TASK DESCRIPTION: Below are some records: retype them all exactly, but not the pictures.

......

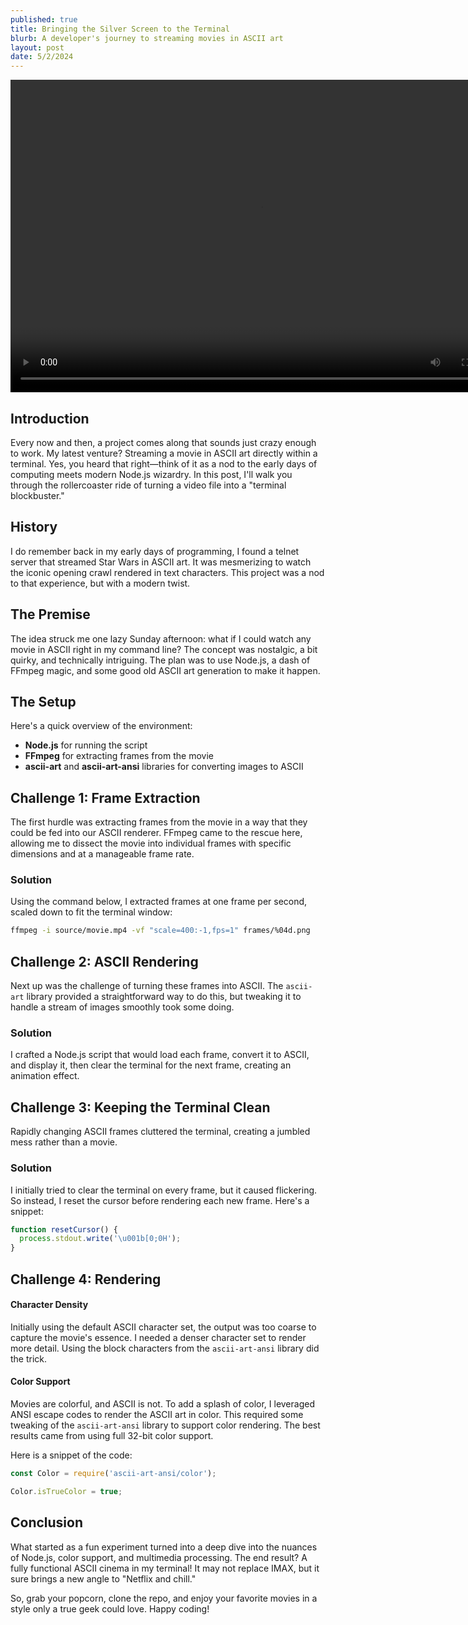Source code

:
```yaml
---
published: true
title: Bringing the Silver Screen to the Terminal
blurb: A developer's journey to streaming movies in ASCII art
layout: post
date: 5/2/2024
---
```


<video width="800" height="500" controls>
  <source src="/videos/bunny.mp4" type="video/mp4">
  No video support.
</video>

## Introduction

Every now and then, a project comes along that sounds just crazy enough to work. My latest venture? Streaming a movie in ASCII art directly within a terminal. Yes, you heard that right—think of it as a nod to the early days of computing meets modern Node.js wizardry. In this post, I'll walk you through the rollercoaster ride of turning a video file into a "terminal blockbuster."

## History

I do remember back in my early days of programming, I found a telnet server that streamed Star Wars in ASCII art. It was mesmerizing to watch the iconic opening crawl rendered in text characters. This project was a nod to that experience, but with a modern twist.

## The Premise

The idea struck me one lazy Sunday afternoon: what if I could watch any movie in ASCII right in my command line? The concept was nostalgic, a bit quirky, and technically intriguing. The plan was to use Node.js, a dash of FFmpeg magic, and some good old ASCII art generation to make it happen.

## The Setup

Here's a quick overview of the environment:

- **Node.js** for running the script
- **FFmpeg** for extracting frames from the movie
- **ascii-art** and **ascii-art-ansi** libraries for converting images to ASCII

## Challenge 1: Frame Extraction

The first hurdle was extracting frames from the movie in a way that they could be fed into our ASCII renderer. FFmpeg came to the rescue here, allowing me to dissect the movie into individual frames with specific dimensions and at a manageable frame rate.

### Solution

Using the command below, I extracted frames at one frame per second, scaled down to fit the terminal window:

```bash
ffmpeg -i source/movie.mp4 -vf "scale=400:-1,fps=1" frames/%04d.png
```

## Challenge 2: ASCII Rendering

Next up was the challenge of turning these frames into ASCII. The `ascii-art` library provided a straightforward way to do this, but tweaking it to handle a stream of images smoothly took some doing.

### Solution

I crafted a Node.js script that would load each frame, convert it to ASCII, and display it, then clear the terminal for the next frame, creating an animation effect.

## Challenge 3: Keeping the Terminal Clean

Rapidly changing ASCII frames cluttered the terminal, creating a jumbled mess rather than a movie.

### Solution

I initially tried to clear the terminal on every frame, but it caused flickering. So instead, I reset the cursor before rendering each new frame. Here's a snippet:

```javascript
function resetCursor() {
  process.stdout.write('\u001b[0;0H');
}
```

## Challenge 4: Rendering

#### Character Density

Initially using the default ASCII character set, the output was too coarse to capture the movie's essence. I needed a denser character set to render more detail. Using the block characters from the `ascii-art-ansi` library did the trick.

#### Color Support

Movies are colorful, and ASCII is not. To add a splash of color, I leveraged ANSI escape codes to render the ASCII art in color. This required some tweaking of the `ascii-art-ansi` library to support color rendering. The best results came from using full 32-bit color support.

Here is a snippet of the code:

```javascript
const Color = require('ascii-art-ansi/color');

Color.isTrueColor = true;
```

## Conclusion

What started as a fun experiment turned into a deep dive into the nuances of Node.js, color support, and multimedia processing. The end result? A fully functional ASCII cinema in my terminal! It may not replace IMAX, but it sure brings a new angle to "Netflix and chill."

So, grab your popcorn, clone the repo, and enjoy your favorite movies in a style only a true geek could love. Happy coding!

......

FINISHED TASK:
Source code

:
```yaml
---
published: true
title: Bringing the Silver Screen to the Terminal
blurb: A developer's journey to streaming movies in ASCII art
layout: post
date: 5/2/2024
---
```


<video width="800" height="500" controls>
  <source src="/videos/bunny.mp4" type="video/mp4">
  No video support.
</video>

## Introduction

Every now and then, a project comes along that sounds just crazy enough to work. My latest venture? Streaming a movie in ASCII art directly within a terminal. Yes, you heard that right—think of it as a nod to the early days of computing meets modern Node.js wizardry. In this post, I'll walk you through the rollercoaster ride of turning a video file into a "terminal blockbuster."

## History

I do remember back in my early days of programming, I found a telnet server that streamed Star Wars in ASCII art. It was mesmerizing to watch the iconic opening crawl rendered in text characters. This project was a nod to that experience, but with a modern twist.

## The Premise

The idea struck me one lazy Sunday afternoon: what if I could watch any movie in ASCII right in my command line? The concept was nostalgic, a bit quirky, and technically intriguing. The plan was to use Node.js, a dash of FFmpeg magic, and some good old ASCII art generation to make it happen.

## The Setup

Here's a quick overview of the environment:

- **Node.js** for running the script
- **FFmpeg** for extracting frames from the movie
- **ascii-art** and **ascii-art-ansi** libraries for converting images to ASCII

## Challenge 1: Frame Extraction

The first hurdle was extracting frames from the movie in a way that they could be fed into our ASCII renderer. FFmpeg came to the rescue here, allowing me to dissect the movie into individual frames with specific dimensions and at a manageable frame rate.

### Solution

Using the command below, I extracted frames at one frame per second, scaled down to fit the terminal window:

```bash
ffmpeg -i source/movie.mp4 -vf "scale=400:-1,fps=1" frames/%04d.png
```

## Challenge 2: ASCII Rendering

Next up was the challenge of turning these frames into ASCII. The `ascii-art` library provided a straightforward way to do this, but tweaking it to handle a stream of images smoothly took some doing.

### Solution

I crafted a Node.js script that would load each frame, convert it to ASCII, and display it, then clear the terminal for the next frame, creating an animation effect.

## Challenge 3: Keeping the Terminal Clean

Rapidly changing ASCII frames cluttered the terminal, creating a jumbled mess rather than a movie.

### Solution

I initially tried to clear the terminal on every frame, but it caused flickering. So instead, I reset the cursor before rendering each new frame. Here's a snippet:

```javascript
function resetCursor() {
  process.stdout.write('\u001b[0;0H');
}
```

## Challenge 4: Rendering

#### Character Density

Initially using the default ASCII character set, the output was too coarse to capture the movie's essence. I needed a denser character set to render more detail. Using the block characters from the `ascii-art-ansi` library did the trick.

#### Color Support

Movies are colorful, and ASCII is not. To add a splash of color, I leveraged ANSI escape codes to render the ASCII art in color. This required some tweaking of the `ascii-art-ansi` library to support color rendering. The best results came from using full 32-bit color support.

Here is a snippet of the code:

```javascript
const Color = require('ascii-art-ansi/color');

Color.isTrueColor = true;
```

## Conclusion

What started as a fun experiment turned into a deep dive into the nuances of Node.js, color support, and multimedia processing. The end result? A fully functional ASCII cinema in my terminal! It may not replace IMAX, but it sure brings a new angle to "Netflix and chill."

So, grab your popcorn, clone the repo, and enjoy your favorite movies in a style only a true geek could love. Happy coding!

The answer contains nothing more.